About a week ago – which was a couple of weeks into my current series (I’m still trying to find right nomenclature for this thing and its aspects/forms) I realised around one midday that I was absolutely wasted. I barely made it to the couch before crashing.
It was unusual: Sure, I am a bad sleeper anyway ( a family thing… I can usually call my sister in London at 2am there and she’s up watching a movie or browsing the Net) – but this was different. Is different (because it’s hanging around)
I realised that it’s a result of how badly I am sleeping at night.
When you only sleep for a few hours anyway (about 3-4 hours is par for my nocturnal golf course), sometime inside those hours your body does a grateful dive into deep sleep.
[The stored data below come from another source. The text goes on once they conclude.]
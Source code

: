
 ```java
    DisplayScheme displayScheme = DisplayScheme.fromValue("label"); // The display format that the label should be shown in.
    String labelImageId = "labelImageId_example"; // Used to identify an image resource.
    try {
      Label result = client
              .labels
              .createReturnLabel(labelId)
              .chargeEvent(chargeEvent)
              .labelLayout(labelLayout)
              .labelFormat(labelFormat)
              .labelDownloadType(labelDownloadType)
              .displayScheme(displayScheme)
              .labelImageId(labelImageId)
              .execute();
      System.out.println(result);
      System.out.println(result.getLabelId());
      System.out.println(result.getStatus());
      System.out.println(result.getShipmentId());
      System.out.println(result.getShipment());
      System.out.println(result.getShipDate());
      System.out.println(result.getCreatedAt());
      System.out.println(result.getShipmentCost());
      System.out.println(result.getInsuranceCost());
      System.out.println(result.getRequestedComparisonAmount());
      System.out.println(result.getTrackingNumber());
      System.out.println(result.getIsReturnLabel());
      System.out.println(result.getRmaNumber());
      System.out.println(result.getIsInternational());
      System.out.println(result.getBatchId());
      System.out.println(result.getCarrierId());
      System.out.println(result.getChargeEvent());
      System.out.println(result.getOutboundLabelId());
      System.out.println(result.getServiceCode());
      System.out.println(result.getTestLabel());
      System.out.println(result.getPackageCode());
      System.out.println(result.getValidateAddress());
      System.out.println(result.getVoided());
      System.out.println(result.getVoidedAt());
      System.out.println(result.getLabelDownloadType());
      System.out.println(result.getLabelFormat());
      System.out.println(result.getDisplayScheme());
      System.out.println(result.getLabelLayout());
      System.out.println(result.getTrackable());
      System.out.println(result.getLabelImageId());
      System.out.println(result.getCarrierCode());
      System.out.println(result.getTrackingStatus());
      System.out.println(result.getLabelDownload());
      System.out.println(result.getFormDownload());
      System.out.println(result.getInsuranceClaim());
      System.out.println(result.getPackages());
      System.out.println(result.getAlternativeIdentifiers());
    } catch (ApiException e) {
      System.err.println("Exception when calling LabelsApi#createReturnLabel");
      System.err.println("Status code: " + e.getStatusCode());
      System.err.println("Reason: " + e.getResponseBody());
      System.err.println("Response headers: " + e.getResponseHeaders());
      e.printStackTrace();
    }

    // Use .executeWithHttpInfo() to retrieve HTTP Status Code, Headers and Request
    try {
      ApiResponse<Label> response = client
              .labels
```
It’s different now. In the current form of my T-pain, if I sleep on my right side, gravity dictates that my right-side sinuses will build up congestion to a point where it reaches nerve ignition level and I will wake up with Spike gnawing at my head.
Then…
Wake up, sit up.
Wait for pain to subside. (about 10-15 minutes)
Lie back, roll over on left.
Fall asleep.
And here’s my problem: Ever since my stroke, for the past 12 years I’ve been sleeping on my right side. Strokes leave some very weird artefacts in your body. One is that when I sleep on my left side, I’m sleeping on a sack of potatoes. Or construction rubble.
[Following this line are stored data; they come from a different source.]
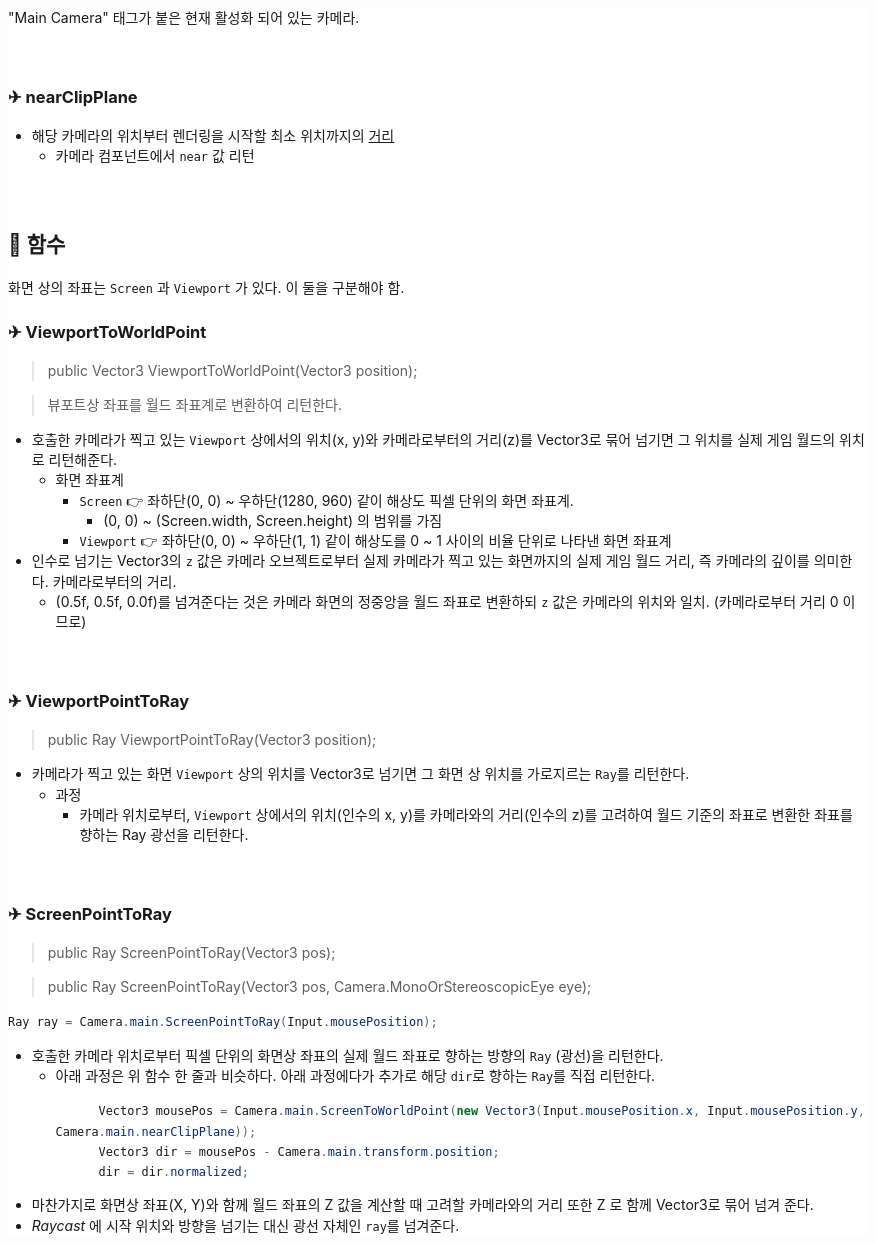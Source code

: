 "Main Camera" 태그가 붙은 현재 활성화 되어 있는 카메라.

<br>

### ✈ nearClipPlane

- 해당 카메라의 위치부터 렌더링을 시작할 최소 위치까지의 <u>거리</u>
  - 카메라 컴포넌트에서 `near` 값 리턴


<br>

## 🚀 함수

화면 상의 좌표는 `Screen` 과 `Viewport` 가 있다. 이 둘을 구분해야 함.

### ✈ ViewportToWorldPoint

> public Vector3 ViewportToWorldPoint(Vector3 position);

> 뷰포트상 좌표를 월드 좌표계로 변환하여 리턴한다.

- 호출한 카메라가 찍고 있는 `Viewport` 상에서의 위치(x, y)와 카메라로부터의 거리(z)를 Vector3로 묶어 넘기면 그 위치를 실제 게임 월드의 위치로 리턴해준다.
  - 화면 좌표계
    - `Screen` 👉 좌하단(0, 0) ~ 우하단(1280, 960) 같이 해상도 픽셀 단위의 화면 좌표계.
      - (0, 0) ~ (Screen.width, Screen.height) 의 범위를 가짐
    - `Viewport` 👉 좌하단(0, 0) ~ 우하단(1, 1) 같이 해상도를 0 ~ 1 사이의 비율 단위로 나타낸 화면 좌표계
- 인수로 넘기는 Vector3의 `z` 값은 카메라 오브젝트로부터 실제 카메라가 찍고 있는 화면까지의 실제 게임 월드 거리, 즉 카메라의 깊이를 의미한다. 카메라로부터의 거리.
  - (0.5f, 0.5f, 0.0f)를 넘겨준다는 것은 카메라 화면의 정중앙을 월드 좌표로 변환하되 `z` 값은 카메라의 위치와 일치. (카메라로부터 거리 0 이므로)

<br>

### ✈ ViewportPointToRay

> public Ray ViewportPointToRay(Vector3 position);

- 카메라가 찍고 있는 화면 `Viewport` 상의 위치를 Vector3로 넘기면 그 화면 상 위치를 가로지르는 `Ray`를 리턴한다. 
  - 과정
    - 카메라 위치로부터, `Viewport` 상에서의 위치(인수의 x, y)를 카메라와의 거리(인수의 z)를 고려하여 월드 기준의 좌표로 변환한 좌표를 향하는 Ray 광선을 리턴한다.

<br>

### ✈ ScreenPointToRay

> public Ray ScreenPointToRay(Vector3 pos);

> public Ray ScreenPointToRay(Vector3 pos, Camera.MonoOrStereoscopicEye eye);

  ```c#
  Ray ray = Camera.main.ScreenPointToRay(Input.mousePosition); 
  ```
  - 호출한 카메라 위치로부터 픽셀 단위의 화면상 좌표의 실제 월드 좌표로 향하는 방향의 `Ray` (광선)을 리턴한다.
    - 아래 과정은 위 함수 한 줄과 비슷하다. 아래 과정에다가 추가로 해당 `dir`로 향하는 `Ray`를 직접 리턴한다.
      ```c#
            Vector3 mousePos = Camera.main.ScreenToWorldPoint(new Vector3(Input.mousePosition.x, Input.mousePosition.y, Camera.main.nearClipPlane));
            Vector3 dir = mousePos - Camera.main.transform.position;
            dir = dir.normalized;
      ```
  - 마찬가지로 화면상 좌표(X, Y)와 함께 월드 좌표의 Z 값을 계산할 때 고려할 카메라와의 거리 또한 Z 로 함께 Vector3로 묶어 넘겨 준다.
- *Raycast* 에 시작 위치와 방향을 넘기는 대신 광선 자체인 `ray`를 넘겨준다.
That’s just me. Even without that, I think it’s standard sleep operating protocol to change sides or move around in your sleep. Especially the older you are.
So in my sleep, my body goes into auto-pilot and I roll over on my right.
And…cycle repeat.
It’s ok. Once I figured that out, I just had to add in some extra sleep (sitting up) during the day.
I mention this here because fatigue was not really on my radar. If you have any sort of chronic pain, watch your sleep, watch your fatigue levels.